- GIVEN RECORDS
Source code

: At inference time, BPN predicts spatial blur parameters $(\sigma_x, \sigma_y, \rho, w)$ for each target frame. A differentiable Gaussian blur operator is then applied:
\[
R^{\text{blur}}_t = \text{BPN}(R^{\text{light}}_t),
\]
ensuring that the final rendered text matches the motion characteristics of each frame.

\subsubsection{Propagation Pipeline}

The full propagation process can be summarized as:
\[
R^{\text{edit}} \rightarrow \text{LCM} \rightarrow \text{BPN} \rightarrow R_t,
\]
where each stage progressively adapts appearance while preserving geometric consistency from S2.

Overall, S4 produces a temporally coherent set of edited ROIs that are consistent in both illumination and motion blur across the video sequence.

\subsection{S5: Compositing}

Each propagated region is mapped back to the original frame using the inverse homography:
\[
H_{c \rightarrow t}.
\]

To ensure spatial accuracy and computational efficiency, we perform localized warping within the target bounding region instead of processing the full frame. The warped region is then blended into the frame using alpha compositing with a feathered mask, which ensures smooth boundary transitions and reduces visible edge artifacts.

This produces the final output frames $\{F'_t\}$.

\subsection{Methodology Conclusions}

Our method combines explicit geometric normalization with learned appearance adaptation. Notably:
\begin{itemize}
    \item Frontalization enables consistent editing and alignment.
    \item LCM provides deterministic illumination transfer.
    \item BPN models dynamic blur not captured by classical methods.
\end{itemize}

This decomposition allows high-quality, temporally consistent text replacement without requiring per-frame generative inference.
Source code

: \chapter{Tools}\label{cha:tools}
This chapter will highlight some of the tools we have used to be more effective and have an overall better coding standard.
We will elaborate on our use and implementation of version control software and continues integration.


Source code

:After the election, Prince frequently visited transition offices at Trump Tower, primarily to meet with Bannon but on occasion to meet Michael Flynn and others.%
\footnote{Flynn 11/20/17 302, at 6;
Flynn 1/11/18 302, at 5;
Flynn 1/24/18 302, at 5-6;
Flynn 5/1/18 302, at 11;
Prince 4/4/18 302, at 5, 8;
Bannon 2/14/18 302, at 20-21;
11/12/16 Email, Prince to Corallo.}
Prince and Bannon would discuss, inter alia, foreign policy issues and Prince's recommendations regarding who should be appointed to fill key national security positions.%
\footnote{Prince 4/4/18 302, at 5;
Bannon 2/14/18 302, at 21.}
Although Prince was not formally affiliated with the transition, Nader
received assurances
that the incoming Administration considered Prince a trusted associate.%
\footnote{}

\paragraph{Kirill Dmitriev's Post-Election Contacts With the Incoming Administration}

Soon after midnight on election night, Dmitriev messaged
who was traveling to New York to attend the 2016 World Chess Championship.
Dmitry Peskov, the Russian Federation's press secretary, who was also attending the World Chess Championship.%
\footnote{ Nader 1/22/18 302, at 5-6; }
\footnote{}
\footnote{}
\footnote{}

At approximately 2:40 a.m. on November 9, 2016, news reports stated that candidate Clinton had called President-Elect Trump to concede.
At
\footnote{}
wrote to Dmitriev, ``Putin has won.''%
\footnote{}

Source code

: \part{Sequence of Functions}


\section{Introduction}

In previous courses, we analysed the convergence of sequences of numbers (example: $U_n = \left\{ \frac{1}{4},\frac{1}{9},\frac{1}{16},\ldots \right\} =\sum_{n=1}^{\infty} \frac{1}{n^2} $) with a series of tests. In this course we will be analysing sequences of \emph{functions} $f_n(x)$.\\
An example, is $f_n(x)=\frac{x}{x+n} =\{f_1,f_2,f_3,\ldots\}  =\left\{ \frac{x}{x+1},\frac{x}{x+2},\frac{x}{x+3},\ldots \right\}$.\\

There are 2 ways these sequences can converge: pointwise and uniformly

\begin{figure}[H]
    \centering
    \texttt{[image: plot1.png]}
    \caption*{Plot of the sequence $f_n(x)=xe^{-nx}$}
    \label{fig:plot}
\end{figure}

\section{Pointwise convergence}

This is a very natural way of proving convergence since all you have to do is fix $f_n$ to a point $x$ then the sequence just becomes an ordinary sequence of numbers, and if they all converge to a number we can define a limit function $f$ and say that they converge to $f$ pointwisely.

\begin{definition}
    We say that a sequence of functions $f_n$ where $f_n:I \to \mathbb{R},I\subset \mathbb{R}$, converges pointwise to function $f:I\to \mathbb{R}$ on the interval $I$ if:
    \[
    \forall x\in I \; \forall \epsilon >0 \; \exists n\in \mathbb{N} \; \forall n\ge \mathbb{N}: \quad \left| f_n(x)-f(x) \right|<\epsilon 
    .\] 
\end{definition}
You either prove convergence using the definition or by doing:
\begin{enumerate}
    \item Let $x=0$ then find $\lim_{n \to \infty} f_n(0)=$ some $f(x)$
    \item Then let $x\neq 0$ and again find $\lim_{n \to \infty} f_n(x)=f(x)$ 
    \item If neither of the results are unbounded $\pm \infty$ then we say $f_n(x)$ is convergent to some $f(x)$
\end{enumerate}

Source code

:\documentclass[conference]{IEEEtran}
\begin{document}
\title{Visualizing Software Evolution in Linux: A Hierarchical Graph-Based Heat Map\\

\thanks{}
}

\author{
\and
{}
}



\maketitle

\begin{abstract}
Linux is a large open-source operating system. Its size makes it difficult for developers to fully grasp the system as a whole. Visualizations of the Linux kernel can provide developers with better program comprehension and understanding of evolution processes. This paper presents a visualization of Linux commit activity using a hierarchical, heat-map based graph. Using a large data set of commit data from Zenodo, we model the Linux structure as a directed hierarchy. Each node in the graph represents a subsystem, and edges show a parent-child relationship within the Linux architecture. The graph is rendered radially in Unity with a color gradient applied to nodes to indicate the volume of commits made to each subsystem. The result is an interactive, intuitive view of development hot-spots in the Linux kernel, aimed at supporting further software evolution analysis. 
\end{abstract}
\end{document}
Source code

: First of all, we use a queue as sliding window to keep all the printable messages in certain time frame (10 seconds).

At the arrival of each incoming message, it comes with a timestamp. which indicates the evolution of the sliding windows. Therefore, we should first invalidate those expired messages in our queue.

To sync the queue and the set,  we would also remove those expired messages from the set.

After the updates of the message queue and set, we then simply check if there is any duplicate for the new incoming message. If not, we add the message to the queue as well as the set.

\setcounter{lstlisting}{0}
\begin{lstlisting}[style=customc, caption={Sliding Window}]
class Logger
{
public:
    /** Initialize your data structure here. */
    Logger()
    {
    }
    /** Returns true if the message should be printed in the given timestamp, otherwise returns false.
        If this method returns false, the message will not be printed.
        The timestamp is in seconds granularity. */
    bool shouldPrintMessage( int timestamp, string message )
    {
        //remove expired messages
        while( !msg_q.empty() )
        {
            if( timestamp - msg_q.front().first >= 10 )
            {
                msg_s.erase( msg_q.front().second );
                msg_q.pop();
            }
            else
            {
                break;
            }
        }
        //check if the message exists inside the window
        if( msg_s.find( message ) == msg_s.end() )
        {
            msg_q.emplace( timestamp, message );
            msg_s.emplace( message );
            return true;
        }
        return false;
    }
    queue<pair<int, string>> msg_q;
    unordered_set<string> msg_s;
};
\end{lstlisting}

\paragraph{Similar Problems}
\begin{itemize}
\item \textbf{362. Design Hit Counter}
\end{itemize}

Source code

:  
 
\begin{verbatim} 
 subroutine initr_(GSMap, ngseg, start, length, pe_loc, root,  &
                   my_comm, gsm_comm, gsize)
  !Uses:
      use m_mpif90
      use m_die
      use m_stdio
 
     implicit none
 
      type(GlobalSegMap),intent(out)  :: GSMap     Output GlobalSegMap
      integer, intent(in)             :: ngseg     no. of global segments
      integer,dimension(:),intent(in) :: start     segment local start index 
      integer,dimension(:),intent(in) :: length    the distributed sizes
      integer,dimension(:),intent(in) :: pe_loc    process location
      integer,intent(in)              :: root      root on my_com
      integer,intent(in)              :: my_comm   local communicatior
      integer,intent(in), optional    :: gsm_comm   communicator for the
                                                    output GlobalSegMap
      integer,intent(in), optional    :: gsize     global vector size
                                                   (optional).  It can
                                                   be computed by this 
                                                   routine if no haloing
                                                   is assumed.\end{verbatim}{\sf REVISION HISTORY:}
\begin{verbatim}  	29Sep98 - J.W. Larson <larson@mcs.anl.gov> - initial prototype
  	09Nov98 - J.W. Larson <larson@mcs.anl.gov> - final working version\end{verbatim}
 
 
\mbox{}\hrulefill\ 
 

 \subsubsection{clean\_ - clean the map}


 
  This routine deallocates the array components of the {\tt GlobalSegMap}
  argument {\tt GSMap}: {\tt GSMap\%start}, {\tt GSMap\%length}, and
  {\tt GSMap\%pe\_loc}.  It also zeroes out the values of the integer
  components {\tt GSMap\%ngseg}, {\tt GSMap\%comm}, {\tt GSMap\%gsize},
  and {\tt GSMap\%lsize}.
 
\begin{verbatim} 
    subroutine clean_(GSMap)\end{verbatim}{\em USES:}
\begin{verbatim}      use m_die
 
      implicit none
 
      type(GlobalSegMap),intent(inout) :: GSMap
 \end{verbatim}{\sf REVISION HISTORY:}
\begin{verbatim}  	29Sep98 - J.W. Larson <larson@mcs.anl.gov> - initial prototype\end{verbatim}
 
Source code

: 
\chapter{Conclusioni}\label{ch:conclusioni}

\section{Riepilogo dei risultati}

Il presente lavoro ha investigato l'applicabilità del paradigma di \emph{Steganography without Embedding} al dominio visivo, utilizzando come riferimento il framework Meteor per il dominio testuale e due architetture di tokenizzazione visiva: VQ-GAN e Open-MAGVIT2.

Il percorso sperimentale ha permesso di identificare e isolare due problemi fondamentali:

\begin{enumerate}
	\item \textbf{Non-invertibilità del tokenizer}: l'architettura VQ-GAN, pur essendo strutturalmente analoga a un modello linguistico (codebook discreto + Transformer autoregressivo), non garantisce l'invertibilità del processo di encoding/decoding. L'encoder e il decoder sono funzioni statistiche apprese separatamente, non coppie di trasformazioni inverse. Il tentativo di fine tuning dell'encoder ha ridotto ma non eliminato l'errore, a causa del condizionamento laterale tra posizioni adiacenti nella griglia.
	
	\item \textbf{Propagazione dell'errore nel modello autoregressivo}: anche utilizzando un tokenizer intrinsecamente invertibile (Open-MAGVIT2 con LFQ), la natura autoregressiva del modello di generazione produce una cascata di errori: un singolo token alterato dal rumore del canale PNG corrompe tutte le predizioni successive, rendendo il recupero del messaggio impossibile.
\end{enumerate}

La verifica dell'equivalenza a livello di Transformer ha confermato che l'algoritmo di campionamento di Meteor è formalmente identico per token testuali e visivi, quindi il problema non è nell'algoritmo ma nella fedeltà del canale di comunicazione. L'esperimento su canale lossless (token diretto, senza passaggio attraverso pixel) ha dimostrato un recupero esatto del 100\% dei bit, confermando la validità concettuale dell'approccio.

- AIM OF THE EXERCISE
Take the lines from the start of the records through the line holding "where each stage", both included, and please print them exactly, with nothing else.

- SOLUTION FOR THIS TASK
Source code

: At inference time, BPN predicts spatial blur parameters $(\sigma_x, \sigma_y, \rho, w)$ for each target frame. A differentiable Gaussian blur operator is then applied:
\[
R^{\text{blur}}_t = \text{BPN}(R^{\text{light}}_t),
\]
ensuring that the final rendered text matches the motion characteristics of each frame.

\subsubsection{Propagation Pipeline}

The full propagation process can be summarized as:
\[
R^{\text{edit}} \rightarrow \text{LCM} \rightarrow \text{BPN} \rightarrow R_t,
\]
where each stage progressively adapts appearance while preserving geometric consistency from S2.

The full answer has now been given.